Supply chain cyber threat poses clear and present danger to British business

UK businesses have been told they run the risk of “sleepwalking into a cybersecurity disaster” if it does not take the issue more seriously.

The comment comes after the publication of a new report by Kaspersky produced in association with freight transport insurer TT Club which revealed that despite a rise in cyberattacks during the supply chain crisis, 16% of UK businesses deprioritised cybersecurity last year amid the pandemic, port closures, HGV driver shortages and other challenges associated with Brexit.

This comes against a backdrop where cybercriminals have become ever more sophisticated at exploiting organisational silos, security gaps caused by remote working and the supply chain crisis, to undermine the safety and security of critical systems. So much so that companies across the UK and Benelux reported a 30% rise in the number of cyberattacks they faced during last year, compared to previous years.

The National Cyber Security Centre (NCSC) recently reported 777 incidents over the last 12 months – up from 723 the previous year. High-profile attacks, such as the SolarWinds attack in 2020, have demonstrated how threat actors can target a vast number of organisations by breaching a single link in a supply chain.

David Emm, principal security researcher at Kaspersky, said: “The pandemic, Brexit and supply chain crisis have complicated the cyber threat landscape, making it crucial that organisations take steps to defend against evolving threats under new circumstances.

“Cyberattacks and data breaches can be highly injurious to any business in terms of damage to reputation, costs of remediation, lost business and other expenses. Companies must ensure they only share data with reliable third parties and extend their existing security requirements to suppliers. We urge businesses large and small to scrutinise their suppliers’ credentials as part of the standard due diligence and contracting process, or risk sleepwalking into a cybersecurity disaster.”

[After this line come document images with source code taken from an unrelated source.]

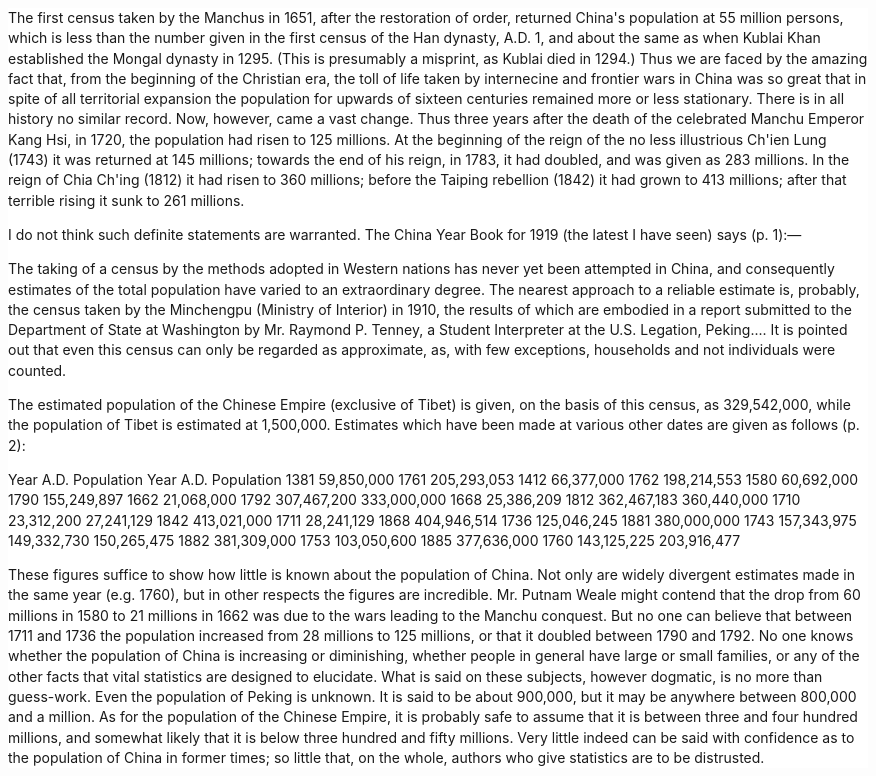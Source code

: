The first census taken by the Manchus in 1651, after the restoration of order, returned China's population at 55 million persons, which is less than the number given in the first census of the Han dynasty, A.D. 1, and about the same as when Kublai Khan established the Mongal dynasty in 1295. (This is presumably a misprint, as Kublai died in 1294.) Thus we are faced by the amazing fact that, from the beginning of the Christian era, the toll of life taken by internecine and frontier wars in China was so great that in spite of all territorial expansion the population for upwards of sixteen centuries remained more or less stationary. There is in all history no similar record. Now, however, came a vast change. Thus three years after the death of the celebrated Manchu Emperor Kang Hsi, in 1720, the population had risen to 125 millions. At the beginning of the reign of the no less illustrious Ch'ien Lung (1743) it was returned at 145 millions; towards the end of his reign, in 1783, it had doubled, and was given as 283 millions. In the reign of Chia Ch'ing (1812) it had risen to 360 millions; before the Taiping rebellion (1842) it had grown to 413 millions; after that terrible rising it sunk to 261 millions.

I do not think such definite statements are warranted. The China Year Book for 1919 (the latest I have seen) says (p. 1):—

The taking of a census by the methods adopted in Western nations has never yet been attempted in China, and consequently estimates of the total population have varied to an extraordinary degree. The nearest approach to a reliable estimate is, probably, the census taken by the Minchengpu (Ministry of Interior) in 1910, the results of which are embodied in a report submitted to the Department of State at Washington by Mr. Raymond P. Tenney, a Student Interpreter at the U.S. Legation, Peking.... It is pointed out that even this census can only be regarded as approximate, as, with few exceptions, households and not individuals were counted.

The estimated population of the Chinese Empire (exclusive of Tibet) is given, on the basis of this census, as 329,542,000, while the population of Tibet is estimated at 1,500,000. Estimates which have been made at various other dates are given as follows (p. 2):

Year A.D.	Population	Year A.D.	Population
1381	59,850,000	1761	205,293,053
1412	66,377,000	1762	198,214,553
1580	60,692,000	1790	155,249,897
1662	21,068,000	1792	307,467,200
333,000,000
1668	25,386,209	1812	362,467,183
360,440,000
1710	23,312,200
27,241,129	1842	413,021,000
1711	28,241,129	1868	404,946,514
1736	125,046,245	1881	380,000,000
1743	157,343,975
149,332,730
150,265,475	1882	381,309,000
1753	103,050,600	1885	377,636,000
1760	143,125,225
203,916,477	

These figures suffice to show how little is known about the population of China. Not only are widely divergent estimates made in the same year (e.g. 1760), but in other respects the figures are incredible. Mr. Putnam Weale might contend that the drop from 60 millions in 1580 to 21 millions in 1662 was due to the wars leading to the Manchu conquest. But no one can believe that between 1711 and 1736 the population increased from 28 millions to 125 millions, or that it doubled between 1790 and 1792. No one knows whether the population of China is increasing or diminishing, whether people in general have large or small families, or any of the other facts that vital statistics are designed to elucidate. What is said on these subjects, however dogmatic, is no more than guess-work. Even the population of Peking is unknown. It is said to be about 900,000, but it may be anywhere between 800,000 and a million. As for the population of the Chinese Empire, it is probably safe to assume that it is between three and four hundred millions, and somewhat likely that it is below three hundred and fifty millions. Very little indeed can be said with confidence as to the population of China in former times; so little that, on the whole, authors who give statistics are to be distrusted.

The report, Supply Chain cybersecurity – Potential Threats and Rising to the Challenge, found that both enterprises and SMEs are showing a worrying level of complacency when it comes to protecting the resilience of their supply chains.

Even though almost three-quarters (72%) of companies state cybersecurity threats are their number-one concern, only a third (33%) have the necessary internal resources and knowledge to respond to a cybersecurity incident. And just 35% are certain they have taken every possible step to mitigate third-party risks in their organisation. The findings reveal that companies that deprioritised cybersecurity did so in favour of other real-time challenges, such as HGV driver shortages and other logistical issues caused by the pandemic.

A supply chain attack targets an organisation by infiltrating or attacking a business that sits in its chain of suppliers. If one of these entities has low cybersecurity threat protection – or it is avoiding some specific cyber security hygiene protocols – it could become the entry point into a much wider network of suppliers. The risk can vary greatly and adds to a company’s threat surface complexity.

“A vulnerability in one organisation can significantly impact somewhere else in the supply chain, whether that’s via compromised personal identity or payment credentials,” the report stated. “If a supply chain’s weak link is exploited, a business can be brought to its knees. The report reveals that just a fifth (20%) of businesses have a third-party risk management solution in place and only 18% of companies have cyber/business resilience insurance.”